FRESNO, Calif. (KFSN) --The stereotype is staggering. Nobody seems to have any doubt that senior citizens are the most vulnerable age group when it comes to scams. Even senior citizens think they're the favorite target for crooks.
But they are not and when we tried to tell senior citizen Priscilla Klum scam artists really prefer millennial's, she seemed pretty sure we were scamming her.
"I don't know why they would more-so than senior citizens," said Klum.
That skepticism is the very reason researchers for the Better Business Bureau found seniors less likely to become scam victims. Only 11-percent of seniors actually lost money in scams. Millennials were three times as likely to fall for fraud, in part because of what's called "optimism bias." Younger people do not think they are targets, so they are not as cautious.
"And we're not reaching the millennial's because we're not interacting with them, we're not engaging them through social media the way that we should," said Cindy Dudley, BBB.
Whoever the victims, financial fraud can ruin credit, empty a bank account, and trickle up to damage local businesses.
"There's an estimated $50 billion in money that was lost," said Dudley.
To put that number in perspective, the Walt Disney Company-- our parent company and the owners of movies, theme parks, and resorts-- had just less than $50 billion in revenue in 2014. Scammers made more by using disguises to manipulate people of all ages.
We showed millennial's and seniors the same four offers-- two using email and two that come in your regular mailbox.
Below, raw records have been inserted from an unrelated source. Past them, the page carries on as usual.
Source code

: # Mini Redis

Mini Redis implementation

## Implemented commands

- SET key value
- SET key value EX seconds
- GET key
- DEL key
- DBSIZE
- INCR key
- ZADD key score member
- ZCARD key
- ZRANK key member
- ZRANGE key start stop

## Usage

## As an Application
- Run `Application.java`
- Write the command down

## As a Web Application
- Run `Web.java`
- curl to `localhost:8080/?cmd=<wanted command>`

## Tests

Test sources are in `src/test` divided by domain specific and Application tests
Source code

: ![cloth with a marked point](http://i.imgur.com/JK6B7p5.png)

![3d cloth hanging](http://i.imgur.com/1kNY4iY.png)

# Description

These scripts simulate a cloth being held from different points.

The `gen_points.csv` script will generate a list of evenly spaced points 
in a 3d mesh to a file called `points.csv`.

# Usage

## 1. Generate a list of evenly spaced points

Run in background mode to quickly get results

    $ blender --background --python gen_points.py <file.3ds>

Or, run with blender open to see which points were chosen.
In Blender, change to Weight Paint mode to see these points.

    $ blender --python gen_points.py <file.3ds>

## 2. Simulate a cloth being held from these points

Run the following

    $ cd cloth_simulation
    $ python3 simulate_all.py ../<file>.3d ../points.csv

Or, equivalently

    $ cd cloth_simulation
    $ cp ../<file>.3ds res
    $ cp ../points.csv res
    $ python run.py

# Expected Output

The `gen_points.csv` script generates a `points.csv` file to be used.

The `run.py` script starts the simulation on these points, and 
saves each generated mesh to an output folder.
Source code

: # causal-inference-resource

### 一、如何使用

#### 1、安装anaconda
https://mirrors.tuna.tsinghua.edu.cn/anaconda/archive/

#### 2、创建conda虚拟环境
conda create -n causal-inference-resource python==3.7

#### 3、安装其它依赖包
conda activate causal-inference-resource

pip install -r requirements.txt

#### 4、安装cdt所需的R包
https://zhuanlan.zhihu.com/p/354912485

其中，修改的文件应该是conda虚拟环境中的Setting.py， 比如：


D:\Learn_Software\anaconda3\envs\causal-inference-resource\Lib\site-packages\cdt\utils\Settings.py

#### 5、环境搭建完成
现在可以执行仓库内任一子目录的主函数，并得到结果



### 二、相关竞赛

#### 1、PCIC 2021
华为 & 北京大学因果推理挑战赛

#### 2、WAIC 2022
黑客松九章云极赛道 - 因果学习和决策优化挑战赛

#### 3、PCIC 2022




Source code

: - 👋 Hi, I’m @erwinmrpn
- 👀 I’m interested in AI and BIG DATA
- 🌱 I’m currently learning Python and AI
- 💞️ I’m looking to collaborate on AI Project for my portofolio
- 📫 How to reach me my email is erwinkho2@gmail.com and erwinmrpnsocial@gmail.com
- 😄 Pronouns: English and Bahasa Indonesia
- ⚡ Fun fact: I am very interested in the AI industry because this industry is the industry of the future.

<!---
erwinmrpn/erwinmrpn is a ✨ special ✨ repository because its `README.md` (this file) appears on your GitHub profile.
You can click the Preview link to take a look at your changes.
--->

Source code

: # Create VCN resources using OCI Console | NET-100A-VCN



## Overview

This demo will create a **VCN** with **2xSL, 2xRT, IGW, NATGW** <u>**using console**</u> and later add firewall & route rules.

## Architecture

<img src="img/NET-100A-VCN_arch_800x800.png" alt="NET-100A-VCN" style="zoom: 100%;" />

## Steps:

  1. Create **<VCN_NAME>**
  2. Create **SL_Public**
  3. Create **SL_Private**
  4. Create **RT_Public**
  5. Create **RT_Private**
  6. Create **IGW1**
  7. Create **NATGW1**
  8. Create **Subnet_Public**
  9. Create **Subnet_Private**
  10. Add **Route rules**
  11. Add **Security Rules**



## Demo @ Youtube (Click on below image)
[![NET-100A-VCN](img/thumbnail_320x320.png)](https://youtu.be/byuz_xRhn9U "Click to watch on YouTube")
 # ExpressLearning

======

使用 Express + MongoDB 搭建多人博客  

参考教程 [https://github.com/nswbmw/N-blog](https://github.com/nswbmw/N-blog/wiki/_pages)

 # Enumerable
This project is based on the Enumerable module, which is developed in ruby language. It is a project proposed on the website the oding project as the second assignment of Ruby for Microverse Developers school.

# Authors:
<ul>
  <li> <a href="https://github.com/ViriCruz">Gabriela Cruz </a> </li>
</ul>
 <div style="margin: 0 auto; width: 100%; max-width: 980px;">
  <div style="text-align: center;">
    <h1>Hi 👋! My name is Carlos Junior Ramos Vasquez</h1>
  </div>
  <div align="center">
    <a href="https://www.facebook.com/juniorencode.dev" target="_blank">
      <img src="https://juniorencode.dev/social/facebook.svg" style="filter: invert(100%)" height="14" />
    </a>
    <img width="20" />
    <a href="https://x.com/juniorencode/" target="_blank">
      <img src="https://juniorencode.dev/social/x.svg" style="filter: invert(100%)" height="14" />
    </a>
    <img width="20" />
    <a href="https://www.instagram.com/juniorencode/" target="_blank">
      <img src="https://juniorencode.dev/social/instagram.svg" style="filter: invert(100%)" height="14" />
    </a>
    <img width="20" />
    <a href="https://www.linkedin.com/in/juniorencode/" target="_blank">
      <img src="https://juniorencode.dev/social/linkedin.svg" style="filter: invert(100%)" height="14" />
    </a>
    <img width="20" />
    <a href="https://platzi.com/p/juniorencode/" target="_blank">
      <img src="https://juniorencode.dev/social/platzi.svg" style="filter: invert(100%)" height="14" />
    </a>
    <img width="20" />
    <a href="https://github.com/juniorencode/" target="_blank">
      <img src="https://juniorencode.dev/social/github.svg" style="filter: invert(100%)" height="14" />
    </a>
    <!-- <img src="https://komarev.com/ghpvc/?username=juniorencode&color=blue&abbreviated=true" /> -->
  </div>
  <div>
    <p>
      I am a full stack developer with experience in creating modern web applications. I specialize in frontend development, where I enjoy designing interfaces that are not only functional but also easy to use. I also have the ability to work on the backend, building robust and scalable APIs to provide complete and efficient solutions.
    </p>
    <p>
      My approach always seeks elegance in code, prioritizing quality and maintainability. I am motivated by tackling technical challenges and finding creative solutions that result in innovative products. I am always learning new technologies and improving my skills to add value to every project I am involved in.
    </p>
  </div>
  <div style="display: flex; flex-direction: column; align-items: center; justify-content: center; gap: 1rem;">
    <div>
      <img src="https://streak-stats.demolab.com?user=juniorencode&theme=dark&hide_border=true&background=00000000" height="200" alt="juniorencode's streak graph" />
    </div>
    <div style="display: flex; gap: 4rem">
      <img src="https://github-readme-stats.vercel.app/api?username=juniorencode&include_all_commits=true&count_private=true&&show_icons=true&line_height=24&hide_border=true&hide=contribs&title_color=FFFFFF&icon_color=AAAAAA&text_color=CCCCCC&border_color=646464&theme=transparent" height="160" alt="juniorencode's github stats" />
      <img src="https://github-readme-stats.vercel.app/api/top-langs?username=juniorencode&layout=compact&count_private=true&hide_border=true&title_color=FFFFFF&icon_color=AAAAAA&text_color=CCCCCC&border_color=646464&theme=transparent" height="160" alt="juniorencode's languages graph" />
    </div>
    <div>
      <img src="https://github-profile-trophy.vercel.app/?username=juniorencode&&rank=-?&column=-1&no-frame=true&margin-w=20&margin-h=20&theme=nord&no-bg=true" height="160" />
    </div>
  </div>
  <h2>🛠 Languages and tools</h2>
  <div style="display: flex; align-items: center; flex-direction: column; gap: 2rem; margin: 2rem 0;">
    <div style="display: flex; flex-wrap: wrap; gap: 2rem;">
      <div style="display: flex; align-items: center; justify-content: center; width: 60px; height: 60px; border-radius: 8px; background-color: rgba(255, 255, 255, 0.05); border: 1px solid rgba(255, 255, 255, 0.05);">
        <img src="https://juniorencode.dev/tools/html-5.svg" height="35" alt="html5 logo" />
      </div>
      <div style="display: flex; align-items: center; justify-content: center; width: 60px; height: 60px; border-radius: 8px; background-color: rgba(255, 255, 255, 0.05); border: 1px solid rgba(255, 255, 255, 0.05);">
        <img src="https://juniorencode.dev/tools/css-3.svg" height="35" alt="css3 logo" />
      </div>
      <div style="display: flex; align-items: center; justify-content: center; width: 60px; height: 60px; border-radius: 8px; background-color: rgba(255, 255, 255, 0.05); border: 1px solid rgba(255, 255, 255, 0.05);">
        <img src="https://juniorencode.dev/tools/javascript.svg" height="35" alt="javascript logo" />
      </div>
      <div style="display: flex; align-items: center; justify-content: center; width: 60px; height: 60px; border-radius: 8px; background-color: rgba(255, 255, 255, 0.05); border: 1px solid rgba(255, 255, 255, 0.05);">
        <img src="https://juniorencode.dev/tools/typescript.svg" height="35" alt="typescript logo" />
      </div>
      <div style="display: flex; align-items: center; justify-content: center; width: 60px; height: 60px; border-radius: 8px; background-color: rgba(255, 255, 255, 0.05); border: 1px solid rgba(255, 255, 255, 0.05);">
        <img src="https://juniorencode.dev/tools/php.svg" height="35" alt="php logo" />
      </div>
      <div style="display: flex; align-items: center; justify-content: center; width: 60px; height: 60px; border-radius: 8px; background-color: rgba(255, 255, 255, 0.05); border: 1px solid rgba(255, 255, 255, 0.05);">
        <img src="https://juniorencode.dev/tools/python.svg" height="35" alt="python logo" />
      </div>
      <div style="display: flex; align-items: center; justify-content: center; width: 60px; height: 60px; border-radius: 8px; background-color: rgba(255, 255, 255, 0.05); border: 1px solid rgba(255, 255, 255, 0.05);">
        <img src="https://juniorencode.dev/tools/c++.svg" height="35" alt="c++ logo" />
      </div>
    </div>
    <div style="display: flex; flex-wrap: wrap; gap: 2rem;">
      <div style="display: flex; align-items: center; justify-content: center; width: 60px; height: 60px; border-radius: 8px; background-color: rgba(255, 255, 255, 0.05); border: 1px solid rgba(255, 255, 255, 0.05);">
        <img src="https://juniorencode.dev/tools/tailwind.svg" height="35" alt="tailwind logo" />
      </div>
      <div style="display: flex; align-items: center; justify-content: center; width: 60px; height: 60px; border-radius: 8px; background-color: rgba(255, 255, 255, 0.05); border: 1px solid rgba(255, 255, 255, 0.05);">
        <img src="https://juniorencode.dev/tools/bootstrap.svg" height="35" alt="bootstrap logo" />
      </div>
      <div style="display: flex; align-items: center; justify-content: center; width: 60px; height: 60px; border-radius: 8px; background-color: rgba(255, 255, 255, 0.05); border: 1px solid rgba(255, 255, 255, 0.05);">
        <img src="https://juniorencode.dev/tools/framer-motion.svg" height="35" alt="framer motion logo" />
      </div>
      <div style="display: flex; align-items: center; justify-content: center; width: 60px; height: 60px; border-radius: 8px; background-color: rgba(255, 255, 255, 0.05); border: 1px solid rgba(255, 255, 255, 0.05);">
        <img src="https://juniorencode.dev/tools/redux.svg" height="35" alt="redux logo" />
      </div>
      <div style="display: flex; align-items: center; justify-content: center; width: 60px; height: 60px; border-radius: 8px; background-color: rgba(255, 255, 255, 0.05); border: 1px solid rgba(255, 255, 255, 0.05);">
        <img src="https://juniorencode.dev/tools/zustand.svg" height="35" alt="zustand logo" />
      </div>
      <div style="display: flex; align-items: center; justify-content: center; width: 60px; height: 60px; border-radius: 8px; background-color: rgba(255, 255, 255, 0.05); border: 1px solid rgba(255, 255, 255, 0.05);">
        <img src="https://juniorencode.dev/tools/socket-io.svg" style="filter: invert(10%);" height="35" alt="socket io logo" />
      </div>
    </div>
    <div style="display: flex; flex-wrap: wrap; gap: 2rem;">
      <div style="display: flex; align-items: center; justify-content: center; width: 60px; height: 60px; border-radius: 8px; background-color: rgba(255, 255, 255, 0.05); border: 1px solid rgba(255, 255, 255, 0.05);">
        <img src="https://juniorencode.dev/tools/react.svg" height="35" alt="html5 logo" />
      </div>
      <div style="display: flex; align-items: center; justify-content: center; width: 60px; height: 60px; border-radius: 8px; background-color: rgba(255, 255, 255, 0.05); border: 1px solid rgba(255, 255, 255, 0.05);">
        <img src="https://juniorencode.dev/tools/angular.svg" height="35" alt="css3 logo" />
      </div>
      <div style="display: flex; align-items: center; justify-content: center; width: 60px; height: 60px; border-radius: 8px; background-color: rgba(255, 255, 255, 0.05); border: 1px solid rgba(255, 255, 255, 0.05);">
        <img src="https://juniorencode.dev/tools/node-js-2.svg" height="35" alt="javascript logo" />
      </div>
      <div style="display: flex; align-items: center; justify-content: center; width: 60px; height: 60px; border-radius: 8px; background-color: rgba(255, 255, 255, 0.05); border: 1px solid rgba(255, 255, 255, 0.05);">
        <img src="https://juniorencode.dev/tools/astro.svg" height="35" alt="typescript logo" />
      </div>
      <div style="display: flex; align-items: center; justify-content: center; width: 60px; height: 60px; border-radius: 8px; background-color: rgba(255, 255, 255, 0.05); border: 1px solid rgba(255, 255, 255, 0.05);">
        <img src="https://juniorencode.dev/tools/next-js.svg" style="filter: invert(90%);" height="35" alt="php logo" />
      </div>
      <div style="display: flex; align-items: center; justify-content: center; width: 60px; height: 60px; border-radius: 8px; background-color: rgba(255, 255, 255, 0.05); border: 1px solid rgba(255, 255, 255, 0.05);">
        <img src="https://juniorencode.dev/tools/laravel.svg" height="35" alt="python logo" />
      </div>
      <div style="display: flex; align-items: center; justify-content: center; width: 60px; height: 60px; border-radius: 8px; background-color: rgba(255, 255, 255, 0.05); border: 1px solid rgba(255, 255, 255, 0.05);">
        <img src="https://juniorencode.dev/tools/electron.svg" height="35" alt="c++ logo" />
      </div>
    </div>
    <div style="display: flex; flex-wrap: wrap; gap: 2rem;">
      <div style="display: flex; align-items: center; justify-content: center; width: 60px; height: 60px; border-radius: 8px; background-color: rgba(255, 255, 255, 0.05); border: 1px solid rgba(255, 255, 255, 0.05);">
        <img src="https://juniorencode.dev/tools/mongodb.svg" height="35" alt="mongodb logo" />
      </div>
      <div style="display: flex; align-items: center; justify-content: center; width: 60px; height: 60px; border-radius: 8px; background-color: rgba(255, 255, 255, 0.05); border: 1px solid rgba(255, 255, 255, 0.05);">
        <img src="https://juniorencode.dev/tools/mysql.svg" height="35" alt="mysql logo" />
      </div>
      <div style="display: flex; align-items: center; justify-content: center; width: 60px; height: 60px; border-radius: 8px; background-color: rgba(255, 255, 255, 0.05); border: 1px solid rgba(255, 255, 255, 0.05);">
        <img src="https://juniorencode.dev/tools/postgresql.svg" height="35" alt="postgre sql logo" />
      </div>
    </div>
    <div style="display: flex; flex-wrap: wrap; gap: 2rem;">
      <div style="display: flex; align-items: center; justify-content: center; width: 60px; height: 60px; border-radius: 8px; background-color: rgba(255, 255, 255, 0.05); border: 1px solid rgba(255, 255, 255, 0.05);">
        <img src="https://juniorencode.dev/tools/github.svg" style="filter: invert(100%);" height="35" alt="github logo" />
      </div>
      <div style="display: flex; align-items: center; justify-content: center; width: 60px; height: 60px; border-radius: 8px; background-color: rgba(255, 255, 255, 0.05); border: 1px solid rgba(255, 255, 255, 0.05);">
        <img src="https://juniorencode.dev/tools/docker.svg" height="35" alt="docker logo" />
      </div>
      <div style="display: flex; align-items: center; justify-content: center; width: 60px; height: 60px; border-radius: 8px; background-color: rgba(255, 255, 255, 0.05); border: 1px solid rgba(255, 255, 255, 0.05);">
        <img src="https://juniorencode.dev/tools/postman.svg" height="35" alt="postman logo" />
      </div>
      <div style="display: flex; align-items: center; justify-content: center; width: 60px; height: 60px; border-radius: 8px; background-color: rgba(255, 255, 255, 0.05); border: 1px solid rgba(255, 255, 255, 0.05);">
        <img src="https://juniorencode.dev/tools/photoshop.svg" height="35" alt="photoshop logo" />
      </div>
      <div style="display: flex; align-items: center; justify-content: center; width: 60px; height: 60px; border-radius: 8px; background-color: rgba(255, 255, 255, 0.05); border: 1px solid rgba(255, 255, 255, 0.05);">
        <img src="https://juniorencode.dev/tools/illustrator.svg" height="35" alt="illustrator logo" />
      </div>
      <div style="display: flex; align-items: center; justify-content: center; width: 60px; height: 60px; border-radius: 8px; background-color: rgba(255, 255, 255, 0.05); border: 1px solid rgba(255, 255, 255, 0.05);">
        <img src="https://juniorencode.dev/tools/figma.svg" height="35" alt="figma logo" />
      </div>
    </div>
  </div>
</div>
Nobody correctly caught that all four offers were scams.
Seniors seemed more likely to trust the snail mail offers while millennial's preferred the emails.
Six of the BBB's top 10 scams of 2015 used social media or email as the vector.
"A lot of the online stuff would make sense to target millennial's with because they live most of their lives online," said Adrian Solis, Fresno State Student.
Seniors are still getting hit through the mail and by phone scams. But years of experience and repeated warnings in the media have more of them on alert.
One senior told us he recently took the bait on a Publishers Clearinghouse scam. But when the caller asked for a money order and promised a private meeting, he caught on.
"So I called the police and they waited across the street," said Ronnie, Clovis.
That's one scam stymied.
The best way to protect yourself from scams is to know what is out there. The Better Business Bureau has a scam tracker on its website.
And if you do get suckered, don not stay quiet-- 80-percent of the people BBB surveyed said they avoided a scam because they had heard someone else talk about it.